=== Begin Enclosure ===

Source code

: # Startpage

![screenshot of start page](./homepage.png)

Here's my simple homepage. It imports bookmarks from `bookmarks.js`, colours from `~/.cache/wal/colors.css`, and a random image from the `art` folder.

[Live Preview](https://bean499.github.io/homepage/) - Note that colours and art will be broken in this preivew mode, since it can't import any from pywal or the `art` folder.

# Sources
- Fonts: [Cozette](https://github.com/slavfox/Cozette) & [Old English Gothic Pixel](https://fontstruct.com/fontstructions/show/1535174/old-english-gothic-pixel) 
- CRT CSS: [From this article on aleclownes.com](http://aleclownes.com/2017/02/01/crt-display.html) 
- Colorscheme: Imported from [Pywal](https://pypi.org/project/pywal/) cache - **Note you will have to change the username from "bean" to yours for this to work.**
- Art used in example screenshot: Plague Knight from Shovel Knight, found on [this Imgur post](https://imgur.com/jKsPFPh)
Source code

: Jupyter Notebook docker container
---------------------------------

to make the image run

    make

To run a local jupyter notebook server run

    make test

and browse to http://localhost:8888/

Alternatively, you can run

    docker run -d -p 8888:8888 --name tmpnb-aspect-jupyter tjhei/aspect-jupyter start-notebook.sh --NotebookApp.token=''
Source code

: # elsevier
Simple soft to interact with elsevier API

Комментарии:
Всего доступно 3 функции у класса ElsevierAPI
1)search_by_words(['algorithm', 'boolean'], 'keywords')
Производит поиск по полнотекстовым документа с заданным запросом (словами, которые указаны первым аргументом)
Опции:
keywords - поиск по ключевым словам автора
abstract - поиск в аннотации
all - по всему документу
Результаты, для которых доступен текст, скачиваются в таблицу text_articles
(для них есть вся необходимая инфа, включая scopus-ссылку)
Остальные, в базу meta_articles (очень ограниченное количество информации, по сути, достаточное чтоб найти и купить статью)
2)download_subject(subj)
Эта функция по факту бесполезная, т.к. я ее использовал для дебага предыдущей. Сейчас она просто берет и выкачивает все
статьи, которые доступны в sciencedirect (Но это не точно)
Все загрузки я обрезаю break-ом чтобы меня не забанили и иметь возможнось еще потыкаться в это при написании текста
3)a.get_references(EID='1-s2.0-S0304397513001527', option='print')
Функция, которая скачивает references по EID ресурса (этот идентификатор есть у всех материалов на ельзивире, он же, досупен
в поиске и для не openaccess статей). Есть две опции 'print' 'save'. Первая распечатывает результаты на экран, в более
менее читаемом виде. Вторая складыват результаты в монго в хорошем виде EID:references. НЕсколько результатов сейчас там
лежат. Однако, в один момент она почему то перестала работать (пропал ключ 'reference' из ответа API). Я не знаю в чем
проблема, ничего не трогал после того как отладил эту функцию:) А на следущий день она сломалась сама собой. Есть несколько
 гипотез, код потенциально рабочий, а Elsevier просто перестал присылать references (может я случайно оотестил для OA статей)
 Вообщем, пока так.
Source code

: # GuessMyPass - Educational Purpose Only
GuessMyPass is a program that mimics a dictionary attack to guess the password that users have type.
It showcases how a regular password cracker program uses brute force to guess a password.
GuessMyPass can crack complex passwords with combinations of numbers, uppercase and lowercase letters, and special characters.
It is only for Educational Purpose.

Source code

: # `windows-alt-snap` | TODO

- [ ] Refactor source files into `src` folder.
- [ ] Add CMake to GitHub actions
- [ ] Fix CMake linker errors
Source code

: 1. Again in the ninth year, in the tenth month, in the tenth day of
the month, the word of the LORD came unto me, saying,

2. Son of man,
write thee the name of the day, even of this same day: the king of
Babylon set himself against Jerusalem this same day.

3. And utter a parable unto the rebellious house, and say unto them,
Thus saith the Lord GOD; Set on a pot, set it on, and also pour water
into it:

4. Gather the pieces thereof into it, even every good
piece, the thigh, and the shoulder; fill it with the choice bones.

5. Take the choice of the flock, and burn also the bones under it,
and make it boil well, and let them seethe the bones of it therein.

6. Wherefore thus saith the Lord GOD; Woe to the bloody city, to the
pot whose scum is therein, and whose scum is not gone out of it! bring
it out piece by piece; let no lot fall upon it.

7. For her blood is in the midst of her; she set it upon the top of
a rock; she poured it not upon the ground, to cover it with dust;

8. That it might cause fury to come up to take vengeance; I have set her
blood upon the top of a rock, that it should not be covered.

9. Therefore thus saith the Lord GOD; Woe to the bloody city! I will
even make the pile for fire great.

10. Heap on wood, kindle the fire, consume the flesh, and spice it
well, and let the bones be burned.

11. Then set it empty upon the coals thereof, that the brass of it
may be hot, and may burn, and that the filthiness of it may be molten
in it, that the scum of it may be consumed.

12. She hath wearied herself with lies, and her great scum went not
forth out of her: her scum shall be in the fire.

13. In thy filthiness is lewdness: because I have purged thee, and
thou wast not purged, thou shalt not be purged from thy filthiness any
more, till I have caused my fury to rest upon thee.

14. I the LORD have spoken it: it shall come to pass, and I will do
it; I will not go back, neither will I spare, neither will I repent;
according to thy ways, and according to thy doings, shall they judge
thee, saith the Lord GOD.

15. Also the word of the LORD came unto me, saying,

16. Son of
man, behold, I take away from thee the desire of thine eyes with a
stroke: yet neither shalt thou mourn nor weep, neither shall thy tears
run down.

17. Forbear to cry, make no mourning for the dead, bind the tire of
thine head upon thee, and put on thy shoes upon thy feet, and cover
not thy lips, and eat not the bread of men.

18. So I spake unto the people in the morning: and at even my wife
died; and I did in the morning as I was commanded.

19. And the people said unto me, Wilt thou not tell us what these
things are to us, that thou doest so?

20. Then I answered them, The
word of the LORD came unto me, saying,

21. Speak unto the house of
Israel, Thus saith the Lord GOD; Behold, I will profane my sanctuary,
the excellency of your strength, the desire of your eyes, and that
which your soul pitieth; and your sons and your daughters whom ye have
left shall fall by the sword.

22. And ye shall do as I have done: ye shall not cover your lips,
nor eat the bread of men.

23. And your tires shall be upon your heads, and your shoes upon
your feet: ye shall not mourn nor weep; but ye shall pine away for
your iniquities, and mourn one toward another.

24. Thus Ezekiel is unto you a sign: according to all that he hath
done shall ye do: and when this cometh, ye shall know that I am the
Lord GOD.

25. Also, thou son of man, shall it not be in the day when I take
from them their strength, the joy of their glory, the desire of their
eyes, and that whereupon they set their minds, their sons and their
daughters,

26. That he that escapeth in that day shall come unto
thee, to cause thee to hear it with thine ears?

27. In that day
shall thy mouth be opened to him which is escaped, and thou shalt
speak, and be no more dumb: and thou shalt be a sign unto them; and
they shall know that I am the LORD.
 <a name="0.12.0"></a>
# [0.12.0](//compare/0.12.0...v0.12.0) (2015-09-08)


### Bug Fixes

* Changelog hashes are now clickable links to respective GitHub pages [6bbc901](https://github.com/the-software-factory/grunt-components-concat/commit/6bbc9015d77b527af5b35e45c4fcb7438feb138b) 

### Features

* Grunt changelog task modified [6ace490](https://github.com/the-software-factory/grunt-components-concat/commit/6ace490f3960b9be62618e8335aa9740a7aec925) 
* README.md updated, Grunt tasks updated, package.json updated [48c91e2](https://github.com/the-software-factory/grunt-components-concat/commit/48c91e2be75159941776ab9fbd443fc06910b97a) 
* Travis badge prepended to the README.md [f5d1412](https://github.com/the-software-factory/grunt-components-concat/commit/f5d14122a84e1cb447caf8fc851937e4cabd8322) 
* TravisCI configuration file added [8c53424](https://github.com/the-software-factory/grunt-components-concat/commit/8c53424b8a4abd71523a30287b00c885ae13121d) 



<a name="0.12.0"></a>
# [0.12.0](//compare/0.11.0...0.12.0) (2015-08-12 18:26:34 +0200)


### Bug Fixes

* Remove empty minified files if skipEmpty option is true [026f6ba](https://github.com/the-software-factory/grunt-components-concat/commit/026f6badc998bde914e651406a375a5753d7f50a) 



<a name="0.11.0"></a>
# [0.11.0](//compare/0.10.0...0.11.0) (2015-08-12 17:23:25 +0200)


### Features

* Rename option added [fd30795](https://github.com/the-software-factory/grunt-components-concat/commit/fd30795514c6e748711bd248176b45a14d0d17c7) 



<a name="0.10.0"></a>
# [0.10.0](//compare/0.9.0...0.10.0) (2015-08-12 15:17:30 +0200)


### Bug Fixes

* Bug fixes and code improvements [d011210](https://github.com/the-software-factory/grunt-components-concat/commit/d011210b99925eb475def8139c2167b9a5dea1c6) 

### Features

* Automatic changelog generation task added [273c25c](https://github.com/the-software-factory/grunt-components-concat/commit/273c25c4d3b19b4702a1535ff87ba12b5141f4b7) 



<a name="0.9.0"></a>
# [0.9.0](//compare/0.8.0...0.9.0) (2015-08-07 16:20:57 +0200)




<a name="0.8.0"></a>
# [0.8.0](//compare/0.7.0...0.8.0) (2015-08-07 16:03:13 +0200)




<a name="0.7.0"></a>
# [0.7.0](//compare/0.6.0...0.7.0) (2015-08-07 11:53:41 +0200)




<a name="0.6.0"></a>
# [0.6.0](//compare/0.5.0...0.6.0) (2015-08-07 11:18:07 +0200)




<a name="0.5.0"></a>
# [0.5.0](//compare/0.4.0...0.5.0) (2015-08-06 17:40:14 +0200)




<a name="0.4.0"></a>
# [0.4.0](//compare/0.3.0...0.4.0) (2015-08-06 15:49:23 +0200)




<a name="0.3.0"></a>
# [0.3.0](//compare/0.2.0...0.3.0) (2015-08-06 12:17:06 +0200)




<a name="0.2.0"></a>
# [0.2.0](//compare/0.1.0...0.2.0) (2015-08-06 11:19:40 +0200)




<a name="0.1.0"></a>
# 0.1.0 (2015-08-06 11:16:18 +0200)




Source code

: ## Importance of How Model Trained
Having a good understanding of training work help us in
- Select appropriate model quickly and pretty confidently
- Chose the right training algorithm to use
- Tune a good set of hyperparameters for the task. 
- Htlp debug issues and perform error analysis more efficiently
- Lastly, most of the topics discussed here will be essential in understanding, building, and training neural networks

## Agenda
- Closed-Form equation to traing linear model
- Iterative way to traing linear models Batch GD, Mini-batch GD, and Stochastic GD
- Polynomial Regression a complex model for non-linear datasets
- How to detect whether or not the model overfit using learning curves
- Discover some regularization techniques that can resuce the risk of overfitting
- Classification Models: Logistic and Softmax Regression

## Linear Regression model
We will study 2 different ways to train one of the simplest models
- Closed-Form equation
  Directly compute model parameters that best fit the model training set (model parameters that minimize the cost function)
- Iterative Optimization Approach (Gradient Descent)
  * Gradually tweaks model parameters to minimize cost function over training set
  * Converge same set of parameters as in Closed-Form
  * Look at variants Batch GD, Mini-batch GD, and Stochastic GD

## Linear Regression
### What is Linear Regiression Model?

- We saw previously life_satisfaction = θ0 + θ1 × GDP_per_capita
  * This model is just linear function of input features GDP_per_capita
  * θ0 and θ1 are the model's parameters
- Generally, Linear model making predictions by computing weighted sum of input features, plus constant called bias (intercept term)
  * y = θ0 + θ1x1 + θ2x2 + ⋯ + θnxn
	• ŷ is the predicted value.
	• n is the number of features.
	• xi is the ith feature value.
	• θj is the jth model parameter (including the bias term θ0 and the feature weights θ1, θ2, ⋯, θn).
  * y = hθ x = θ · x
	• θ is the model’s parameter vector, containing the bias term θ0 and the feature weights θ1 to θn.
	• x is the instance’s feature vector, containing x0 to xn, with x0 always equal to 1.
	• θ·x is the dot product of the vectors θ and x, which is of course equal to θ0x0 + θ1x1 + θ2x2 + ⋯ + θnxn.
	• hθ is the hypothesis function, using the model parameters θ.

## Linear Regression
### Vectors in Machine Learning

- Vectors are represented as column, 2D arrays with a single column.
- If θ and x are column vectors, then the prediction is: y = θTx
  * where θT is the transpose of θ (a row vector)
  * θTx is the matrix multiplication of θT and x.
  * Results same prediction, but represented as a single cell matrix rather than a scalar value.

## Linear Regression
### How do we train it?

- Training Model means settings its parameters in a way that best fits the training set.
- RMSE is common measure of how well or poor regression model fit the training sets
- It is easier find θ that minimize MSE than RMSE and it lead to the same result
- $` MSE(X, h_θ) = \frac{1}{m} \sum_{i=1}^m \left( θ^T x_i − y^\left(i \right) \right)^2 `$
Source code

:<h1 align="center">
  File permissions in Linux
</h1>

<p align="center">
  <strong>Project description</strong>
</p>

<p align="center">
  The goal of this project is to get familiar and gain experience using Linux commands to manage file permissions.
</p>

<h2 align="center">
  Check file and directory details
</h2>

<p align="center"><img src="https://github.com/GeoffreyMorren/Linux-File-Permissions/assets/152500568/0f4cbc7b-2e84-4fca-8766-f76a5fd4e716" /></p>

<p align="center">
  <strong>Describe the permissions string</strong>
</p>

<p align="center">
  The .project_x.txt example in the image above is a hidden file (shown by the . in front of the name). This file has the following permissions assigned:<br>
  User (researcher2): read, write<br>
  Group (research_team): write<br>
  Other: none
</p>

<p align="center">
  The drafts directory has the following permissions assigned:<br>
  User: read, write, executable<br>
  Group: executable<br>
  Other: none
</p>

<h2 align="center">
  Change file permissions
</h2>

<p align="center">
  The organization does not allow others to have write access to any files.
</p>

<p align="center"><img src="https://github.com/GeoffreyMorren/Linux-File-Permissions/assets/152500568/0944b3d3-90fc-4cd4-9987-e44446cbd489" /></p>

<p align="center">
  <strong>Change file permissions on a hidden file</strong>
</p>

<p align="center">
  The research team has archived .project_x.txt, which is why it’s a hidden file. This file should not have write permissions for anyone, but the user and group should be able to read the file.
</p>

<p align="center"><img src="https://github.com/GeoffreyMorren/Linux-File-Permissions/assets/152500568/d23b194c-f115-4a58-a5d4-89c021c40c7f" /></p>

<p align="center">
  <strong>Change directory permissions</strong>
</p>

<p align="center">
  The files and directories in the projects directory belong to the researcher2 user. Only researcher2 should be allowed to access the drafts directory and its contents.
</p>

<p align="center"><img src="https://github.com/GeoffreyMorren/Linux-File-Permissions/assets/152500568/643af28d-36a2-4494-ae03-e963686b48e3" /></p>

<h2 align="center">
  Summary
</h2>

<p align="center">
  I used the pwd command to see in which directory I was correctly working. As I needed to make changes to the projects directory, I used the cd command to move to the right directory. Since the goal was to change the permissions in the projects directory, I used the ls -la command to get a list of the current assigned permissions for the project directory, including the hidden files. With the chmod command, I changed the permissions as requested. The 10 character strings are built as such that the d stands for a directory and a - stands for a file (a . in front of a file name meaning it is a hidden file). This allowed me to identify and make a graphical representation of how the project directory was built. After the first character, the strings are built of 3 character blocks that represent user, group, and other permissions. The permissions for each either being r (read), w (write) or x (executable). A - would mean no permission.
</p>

=== End Enclosure ===

Exercise directions:
Once a line of the records is found to contain "assets", copy it out.

Problem solution:
<p align="center"><img src="https://github.com/GeoffreyMorren/Linux-File-Permissions/assets/152500568/0f4cbc7b-2e84-4fca-8766-f76a5fd4e716" /></p>
<p align="center"><img src="https://github.com/GeoffreyMorren/Linux-File-Permissions/assets/152500568/0944b3d3-90fc-4cd4-9987-e44446cbd489" /></p>
<p align="center"><img src="https://github.com/GeoffreyMorren/Linux-File-Permissions/assets/152500568/d23b194c-f115-4a58-a5d4-89c021c40c7f" /></p>
<p align="center"><img src="https://github.com/GeoffreyMorren/Linux-File-Permissions/assets/152500568/643af28d-36a2-4494-ae03-e963686b48e3" /></p>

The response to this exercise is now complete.